As far back as Charlemagne there had begun an expansion of the Teutonic nations toward the east. This is that vast movement called the Drang nach Osten, ‘the pressure toward the east’. The Slavs between the Elbe and the Oder, less warlike, smaller in stature than the Teutons, not well organized, relatively ill armed, were slowly subjugated.

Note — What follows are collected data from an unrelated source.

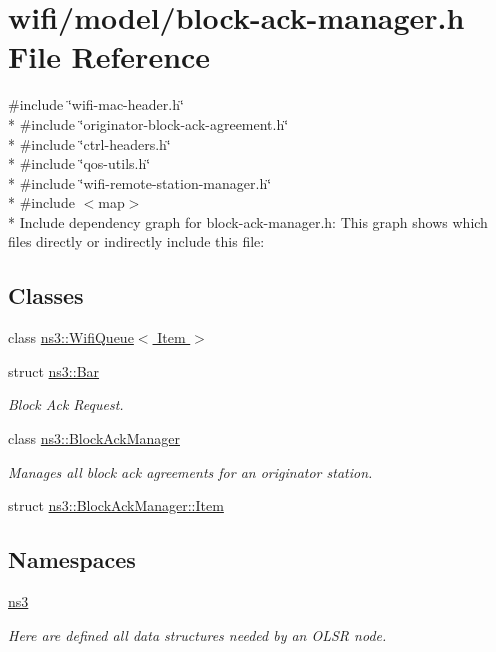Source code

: \hypertarget{block-ack-manager_8h}{}\section{wifi/model/block-\/ack-\/manager.h File Reference}
\label{block-ack-manager_8h}
{\ttfamily \#include \char`\"{}wifi-\/mac-\/header.\+h\char`\"{}}\\*
{\ttfamily \#include \char`\"{}originator-\/block-\/ack-\/agreement.\+h\char`\"{}}\\*
{\ttfamily \#include \char`\"{}ctrl-\/headers.\+h\char`\"{}}\\*
{\ttfamily \#include \char`\"{}qos-\/utils.\+h\char`\"{}}\\*
{\ttfamily \#include \char`\"{}wifi-\/remote-\/station-\/manager.\+h\char`\"{}}\\*
{\ttfamily \#include $<$map$>$}\\*
Include dependency graph for block-\/ack-\/manager.h\+:
This graph shows which files directly or indirectly include this file\+:
\subsection*{Classes}
\begin{DoxyCompactItemize}
\item 
class \hyperlink{classns3_1_1WifiQueue}{ns3\+::\+Wifi\+Queue$<$ Item $>$}
\item 
struct \hyperlink{structns3_1_1Bar}{ns3\+::\+Bar}
\begin{DoxyCompactList}\small\item\em Block Ack Request. \end{DoxyCompactList}\item 
class \hyperlink{classns3_1_1BlockAckManager}{ns3\+::\+Block\+Ack\+Manager}
\begin{DoxyCompactList}\small\item\em Manages all block ack agreements for an originator station. \end{DoxyCompactList}\item 
struct \hyperlink{structns3_1_1BlockAckManager_1_1Item}{ns3\+::\+Block\+Ack\+Manager\+::\+Item}
\end{DoxyCompactItemize}
\subsection*{Namespaces}
\begin{DoxyCompactItemize}
\item 
 \hyperlink{namespacens3}{ns3}
\begin{DoxyCompactList}\small\item\em Here are defined all data structures needed by an O\+L\+SR node. \end{DoxyCompactList}\end{DoxyCompactItemize}
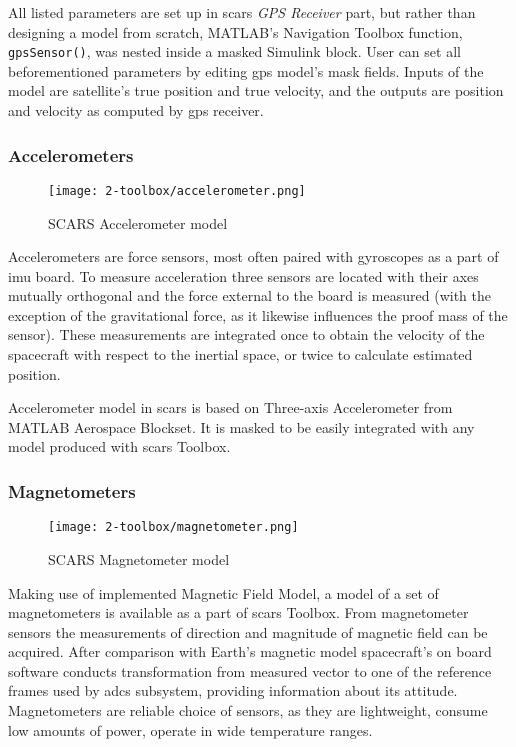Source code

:         All listed parameters are set up in \ac{scars} \textit{GPS Receiver} part, but rather than designing a model from scratch, MATLAB's Navigation Toolbox function, \verb|gpsSensor()|, was nested inside a masked Simulink block. User can set all beforementioned parameters by editing \ac{gps} model's mask fields. Inputs of the model are satellite's true position and true velocity, and the outputs are position and velocity as computed by \ac{gps} receiver.


    \subsubsection{Accelerometers}
        \begin{figure}[H]
            \centering
            \texttt{[image: 2-toolbox/accelerometer.png]}
            \caption{SCARS Accelerometer model}
            \label{fig:accelerometer}
        \end{figure}
        Accelerometers are force sensors, most often paired with gyroscopes as a part of \ac{imu} board. To measure acceleration three sensors are located with their axes mutually orthogonal and the force external to the board is measured (with the exception of the gravitational force, as it likewise influences the proof mass of the sensor). These measurements are integrated once to obtain the velocity of the spacecraft with respect to the inertial space, or twice to calculate estimated position.

        Accelerometer model in \ac{scars} is based on Three-axis Accelerometer from MATLAB Aerospace Blockset. It is masked to be easily integrated with any model produced with \ac{scars} Toolbox.



    \subsubsection{Magnetometers}
        \begin{figure}[H]
            \centering
            \texttt{[image: 2-toolbox/magnetometer.png]}
            \caption{SCARS Magnetometer model}
            \label{fig:magnetometer}
        \end{figure}

        Making use of implemented Magnetic Field Model, a model of a set of magnetometers is available as a part of \ac{scars} Toolbox. From magnetometer sensors the measurements of direction and magnitude of magnetic field can be acquired. After comparison with Earth's magnetic model spacecraft's on board software conducts transformation from measured vector to one of the reference frames used by \ac{adcs} subsystem, providing information about its attitude. Magnetometers are reliable choice of sensors, as they are lightweight, consume low amounts of power, operate in wide temperature ranges. 

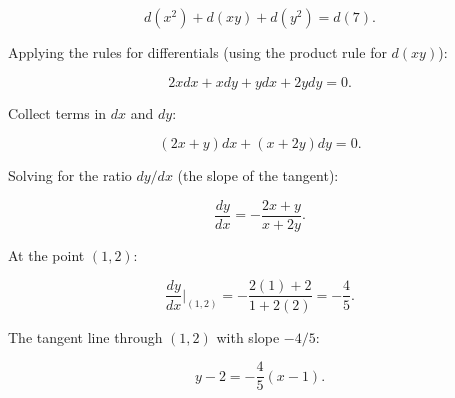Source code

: \documentclass[12pt]{exam}
\begin{document}
\begin{questions}
$$d(x^2) + d(xy) + d(y^2) = d(7).$$

Applying the rules for differentials (using the product rule for $d(xy)$):

$$2xdx + xdy + ydx + 2ydy = 0.$$

Collect terms in $dx$ and $dy$:

$$(2x + y)dx + (x + 2y)dy = 0.$$

Solving for the ratio $dy/dx$ (the slope of the tangent):

$$\frac{dy}{dx} = -\frac{2x+y}{x+2y}.$$

At the point $(1, 2)$:

$$\frac{dy}{dx}\bigg|_{(1,2)} = -\frac{2(1)+2}{1+2(2)} = -\frac{4}{5}.$$

The tangent line through $(1,2)$ with slope $-4/5$:

$$y - 2 = -\frac{4}{5}(x-1).$$
\end{questions}
\end{document}
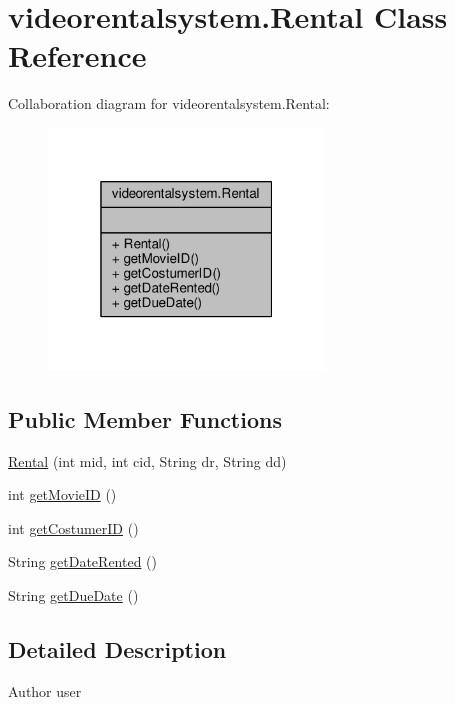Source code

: \hypertarget{classvideorentalsystem_1_1Rental}{\section{videorentalsystem.\-Rental Class Reference}
\label{classvideorentalsystem_1_1Rental}
}


Collaboration diagram for videorentalsystem.\-Rental\-:
\nopagebreak
\begin{figure}[H]
\begin{center}
\leavevmode
\includegraphics[width=208pt]{classvideorentalsystem_1_1Rental__coll__graph}
\end{center}
\end{figure}
\subsection*{Public Member Functions}
\begin{DoxyCompactItemize}
\item 
\hyperlink{classvideorentalsystem_1_1Rental_af7a54279ae3d0f23c4bf153697328dc1}{Rental} (int mid, int cid, String dr, String dd)
\item 
int \hyperlink{classvideorentalsystem_1_1Rental_a5193f532b28c06ad36988e0704e8a57d}{get\-Movie\-I\-D} ()
\item 
int \hyperlink{classvideorentalsystem_1_1Rental_ac14f266fe0f4b36785b9cf0e9c47b4d8}{get\-Costumer\-I\-D} ()
\item 
String \hyperlink{classvideorentalsystem_1_1Rental_a44ad71775fe6496742da543e3129aebb}{get\-Date\-Rented} ()
\item 
String \hyperlink{classvideorentalsystem_1_1Rental_a3ed76e0212907fa402a58f9b983db82e}{get\-Due\-Date} ()
\end{DoxyCompactItemize}


\subsection{Detailed Description}
\begin{DoxyAuthor}{Author}
user 
\end{DoxyAuthor}



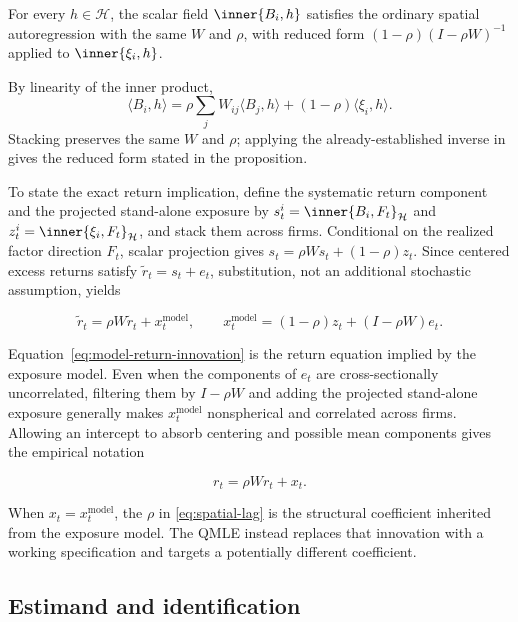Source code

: \begin{proposition}\label{prop:scalar-projection}
  For every $h\in\mathcal H$, the scalar field $\inner{B_i,h}$ satisfies the
  ordinary spatial autoregression with the same $W$ and $\rho$, with reduced
  form $(1-\rho)(I-\rho W)^{-1}$ applied to $\inner{\xi_i,h}$.
\end{proposition}
By linearity of the inner product,
\[
  \langle B_i,h\rangle
  =\rho\sum_j W_{ij}\langle B_j,h\rangle
  +(1-\rho)\langle\xi_i,h\rangle.
\]
Stacking preserves the same $W$ and $\rho$; applying the already-established
inverse in  gives the reduced form stated in the
proposition.

To state the exact return implication, define the systematic return component
and the projected stand-alone exposure by
$s_t^i=\inner{B_i,F_t}_{\mathcal H}$ and
$z_t^i=\inner{\xi_i,F_t}_{\mathcal H}$, and stack them across firms.
Conditional on the realized factor direction $F_t$, scalar projection gives
$s_t=\rho Ws_t+(1-\rho)z_t$.
Since centered excess returns satisfy $\widetilde r_t=s_t+e_t$, substitution,
not an additional stochastic assumption, yields

\begin{equation}\label{eq:model-return-innovation}
  \widetilde r_t
  =\rho W\widetilde r_t+x_t^{\mathrm{model}},
  \qquad
  x_t^{\mathrm{model}}
  =(1-\rho)z_t+(I-\rho W)e_t.
\end{equation}

Equation~\eqref{eq:model-return-innovation} is the return equation implied by
the exposure model.
Even when the components of $e_t$ are cross-sectionally uncorrelated, filtering
them by $I-\rho W$ and adding the projected stand-alone exposure generally makes
$x_t^{\mathrm{model}}$ nonspherical and correlated across firms.
Allowing an intercept to absorb centering and possible mean components gives
the empirical notation

\begin{equation}\label{eq:spatial-lag}
  r_t = \rho W r_t + x_t .
\end{equation}

When $x_t=x_t^{\mathrm{model}}$, the $\rho$ in
\eqref{eq:spatial-lag} is the structural coefficient inherited from the
exposure model.
The QMLE instead replaces that innovation with a working specification and
targets a potentially different coefficient.

\subsection{Estimand and identification}


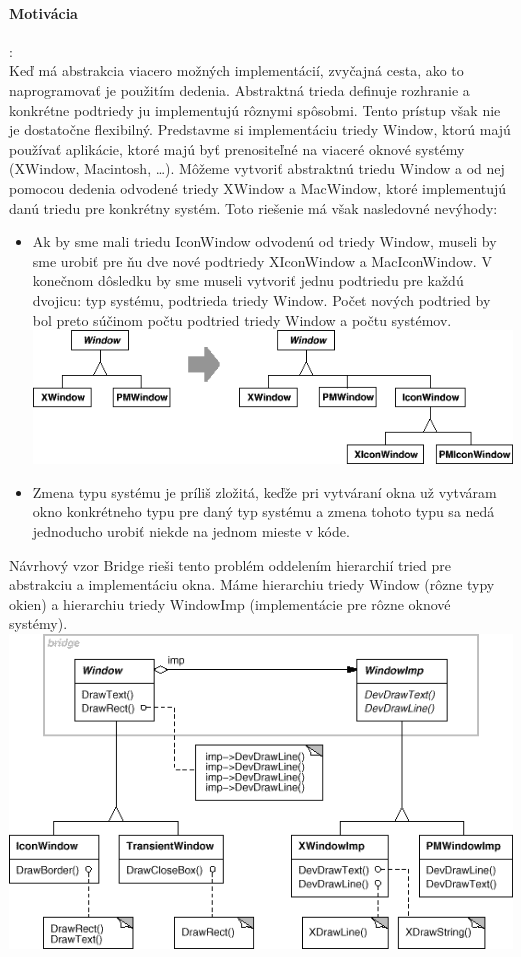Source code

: 	\paragraph{Motivácia}:\\
		Keď má abstrakcia viacero možných implementácií, zvyčajná cesta, ako to naprogramovať je použitím dedenia. Abstraktná trieda definuje rozhranie a konkrétne podtriedy ju implementujú rôznymi spôsobmi. Tento prístup však nie je dostatočne flexibilný. Predstavme si implementáciu triedy Window, ktorú majú používať aplikácie, ktoré majú byť prenositeľné na viaceré oknové systémy (XWindow, Macintosh, …). Môžeme vytvoriť abstraktnú triedu Window a od nej pomocou dedenia odvodené triedy XWindow a MacWindow, ktoré implementujú danú triedu pre konkrétny systém. Toto riešenie má však nasledovné nevýhody:
		\begin{itemize}
			\item Ak by sme mali triedu IconWindow odvodenú od triedy Window, museli by sme urobiť pre ňu dve nové podtriedy XIconWindow a MacIconWindow. V konečnom dôsledku by sme museli vytvoriť jednu podtriedu pre každú dvojicu: typ systému, podtrieda triedy Window. Počet nových podtried by bol preto súčinom počtu podtried triedy Window a počtu systémov.\\

			\includegraphics[width=.9\textwidth]{images/programovanie/bridge1}


			\item Zmena typu systému je príliš zložitá, keďže pri vytváraní okna už vytváram okno konkrétneho typu pre daný typ systému a zmena tohoto typu sa nedá jednoducho urobiť niekde na jednom mieste v kóde.
		\end{itemize}
		Návrhový vzor Bridge rieši tento problém oddelením hierarchií tried pre abstrakciu a implementáciu okna. Máme hierarchiu triedy Window (rôzne typy okien) a hierarchiu triedy WindowImp (implementácie pre rôzne oknové systémy).\\

	\includegraphics[width=.9\textwidth]{images/programovanie/bridge2}


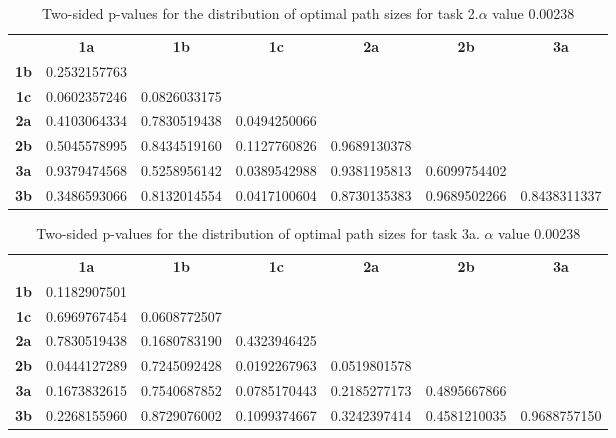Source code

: \begin{table}[h!]
    \centering
    \begin{tabular}{ccccccc}
                & \textbf{1a}  & \textbf{1b}  & \textbf{1c}  & \textbf{2a}  & \textbf{2b}  & \textbf{3a}  \\
    \textbf{1b} & 0.2532157763 &              &              &              &              &              \\
    \textbf{1c} & 0.0602357246 & 0.0826033175 &              &              &              &              \\
    \textbf{2a} & 0.4103064334 & 0.7830519438 & 0.0494250066 &              &              &              \\
    \textbf{2b} & 0.5045578995 & 0.8434519160 & 0.1127760826 & 0.9689130378 &              &              \\
    \textbf{3a} & 0.9379474568 & 0.5258956142 & 0.0389542988 & 0.9381195813 & 0.6099754402 &              \\
    \textbf{3b} & 0.3486593066 & 0.8132014554 & 0.0417100604 & 0.8730135383 & 0.9689502266 & 0.8438311337
    \end{tabular}
    \caption{Two-sided p-values for the distribution of optimal path sizes for task 2.\(\alpha\) value 0.00238}
    \label{tab:exp2.pathsize2}
\end{table}

\newpage

\begin{table}[h!]
    \centering
    \begin{tabular}{ccccccc}
                & \textbf{1a}  & \textbf{1b}  & \textbf{1c}  & \textbf{2a}  & \textbf{2b}  & \textbf{3a}  \\
    \textbf{1b} & 0.1182907501 &              &              &              &              &              \\
    \textbf{1c} & 0.6969767454 & 0.0608772507 &              &              &              &              \\
    \textbf{2a} & 0.7830519438 & 0.1680783190 & 0.4323946425 &              &              &              \\
    \textbf{2b} & 0.0444127289 & 0.7245092428 & 0.0192267963 & 0.0519801578 &              &              \\
    \textbf{3a} & 0.1673832615 & 0.7540687852 & 0.0785170443 & 0.2185277173 & 0.4895667866 &              \\
    \textbf{3b} & 0.2268155960 & 0.8729076002 & 0.1099374667 & 0.3242397414 & 0.4581210035 & 0.9688757150
    \end{tabular}
    \caption{Two-sided p-values for the distribution of optimal path sizes for task 3a. \(\alpha\) value 0.00238}
    \label{tab:exp2.pathsize3a}
\end{table}

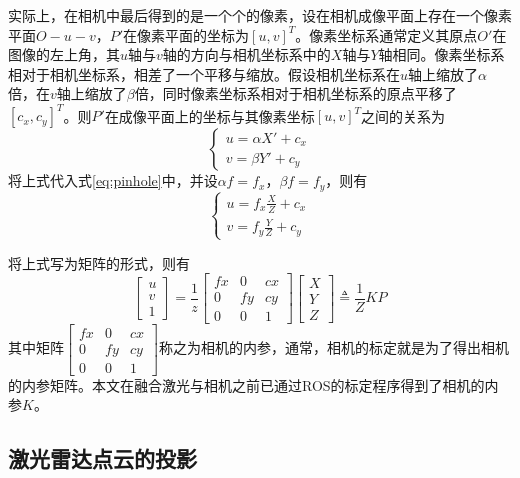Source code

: 实际上，在相机中最后得到的是一个个的像素，设在相机成像平面上存在一个像素平面$O-u-v$，$P'$在像素平面的坐标为$[u,v]^T$。像素坐标系通常定义其原点$O'$在图像的左上角，其$u$轴与$v$轴的方向与相机坐标系中的$X$轴与$Y$轴相同。像素坐标系相对于相机坐标系，相差了一个平移与缩放。假设相机坐标系在$u$轴上缩放了$\alpha$倍，在$v$轴上缩放了$\beta$倍，同时像素坐标系相对于相机坐标系的原点平移了$[c_x, c_y]^T$。则$P'$在成像平面上的坐标与其像素坐标$[u,v]^T$之间的关系为
\begin{equation}
    \left\{
        \begin{split}
            u = \alpha X' + c_x \\
            v = \beta Y' + c_y
        \end{split}
    \right.
\end{equation}
将上式代入式\ref{eq:pinhole}中，并设$\alpha f = f_x$，$\beta f = f_y$，则有
\begin{equation}
    \left\{
        \begin{split}
            u = f_x \frac{X}{Z} + c_x \\
            v = f_y \frac{Y}{Z} + c_y
        \end{split}
    \right.
\end{equation}

将上式写为矩阵的形式，则有
\begin{equation}
    \begin{bmatrix} u \\ v \\ 1
    \end{bmatrix}
    = \frac{1}{z} \begin{bmatrix} fx & 0 & cx \\ 0 & fy & cy \\ 0 & 0 &1 
    \end{bmatrix}
    \begin{bmatrix} X \\ Y \\ Z
    \end{bmatrix}
    \triangleq \frac{1}{Z}KP
    \label{camera_calib_eq}
\end{equation}
其中矩阵$\begin{bmatrix} fx & 0 & cx \\ 0 & fy & cy \\ 0 & 0 &1 
\end{bmatrix}$称之为相机的内参，通常，相机的标定就是为了得出相机的内参矩阵。本文在融合激光与相机之前已通过ROS的标定程序得到了相机的内参$K$。

\subsection{激光雷达点云的投影}

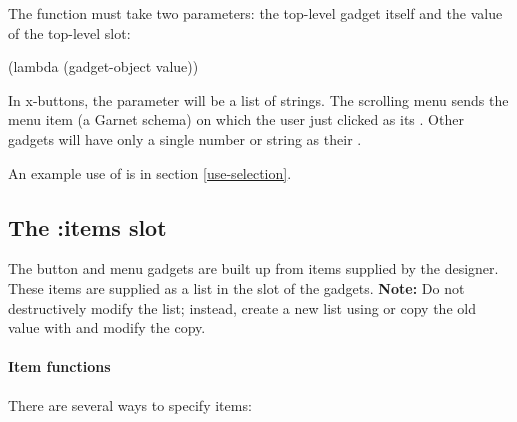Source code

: The function must take two parameters: the top-level gadget itself and the
value of the top-level  slot:
\begin{programexample}
(lambda (gadget-object value))
\end{programexample}
In x-buttons, the parameter  will be a
list of strings.  The scrolling menu sends the menu item (a Garnet
schema) on which the user just clicked as its .  Other
gadgets will have only a single number or string as their .

An example use of  is in section \ref{use-selection}.


\begin{group}
\subsection{The :items slot}
\label{items-slot}
The button and menu gadgets are built up from items supplied by the designer.
These items are supplied as a list in the  slot of the gadgets.
{\bf Note:} Do not destructively modify the  list; instead, create
a new list using  or copy the old value with  and
modify the copy.
\end{group}

\paragraph{Item functions}
There are several ways to specify items:

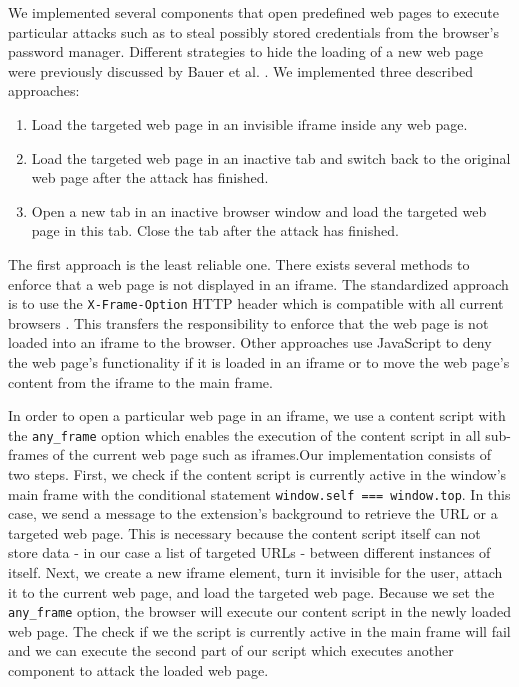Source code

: 	We implemented several components that open predefined web pages to execute particular attacks such as to steal possibly stored credentials from the browser's password manager. Different strategies to hide the loading of a new web page were previously discussed by Bauer et al. \cite{extensions:cns14}. We implemented three described approaches:
	
	\begin{enumerate}
		\item Load the targeted web page in an invisible iframe inside any web page.
		\item Load the targeted web page in an inactive tab and switch back to the original web page after the attack has finished.
		\item Open a new tab in an inactive browser window and load the targeted web page in this tab. Close the tab after the attack has finished.
	\end{enumerate} 
	
	The first approach is the least reliable one. There exists several methods to enforce that a web page is not displayed in an iframe. The standardized approach is to use the \texttt{X-Frame-Option} HTTP header which is compatible with all current browsers \cite{xFrameOptionsSpezification, xFrameOptionsCompability}. This transfers the responsibility to enforce that the web page is not loaded into an iframe to the browser. Other approaches use JavaScript to deny the web page's functionality if it is loaded in an iframe or to move the web page's content from the iframe to the main frame.
		
	In order to open a particular web page in an iframe, we use a content script with the \texttt{any\_frame} option which enables the execution of the content script in all sub-frames of the current web page such as iframes.Our implementation consists of two steps. First, we check if the content script is currently active in the window's main frame with the conditional statement \lstinline|window.self === window.top|. In this case, we send a message to the extension's background to retrieve the URL or a targeted web page. This is necessary because the content script itself can not store data - in our case a list of targeted URLs - between different instances of itself. Next, we create a new iframe element, turn it invisible for the user, attach it to the current web page, and load the targeted web page. Because we set the \texttt{any\_frame} option, the browser will execute our content script in the newly loaded web page. The check if we the script is currently active in the main frame will fail and we can execute the second part of our script which executes another component to attack the loaded web page.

When Otto I of Saxony was crowned Emperor in 962 his already great power so enhanced that he became a menace to all the Slavs east of him. Mieszko soon saw that the only means of preventing the enslavement or extermination of his people lay in the same alliance that had so strengthened Otto, that with the Church. For as long as the Poles were heathen they were the legitimate prey of any Christian king, but as Christians they would at once be on a par with other western nations. Their entering the fold of the Catholic Church would deprive Otto of a valid excuse for incursions into their territory, win the sympathy of the other nations of Christendom, and gain the favour and advocacy of the Pope. By calling in monks from France and Italy they would forge valuable ties with those lands.
These were the motives prompting Polish adhesion to the Christian Church. The results were not only good but momentous. The nation became really and increasingly Christian. In the first centuries of Christianity the people received the light of Latin learning and the advantages of western civilization, largely from the hands of Benedictine, Eremite, and Cistercian monks from the monasteries of Liege, Cluny, and Monte Casino. The Pope became their advocate.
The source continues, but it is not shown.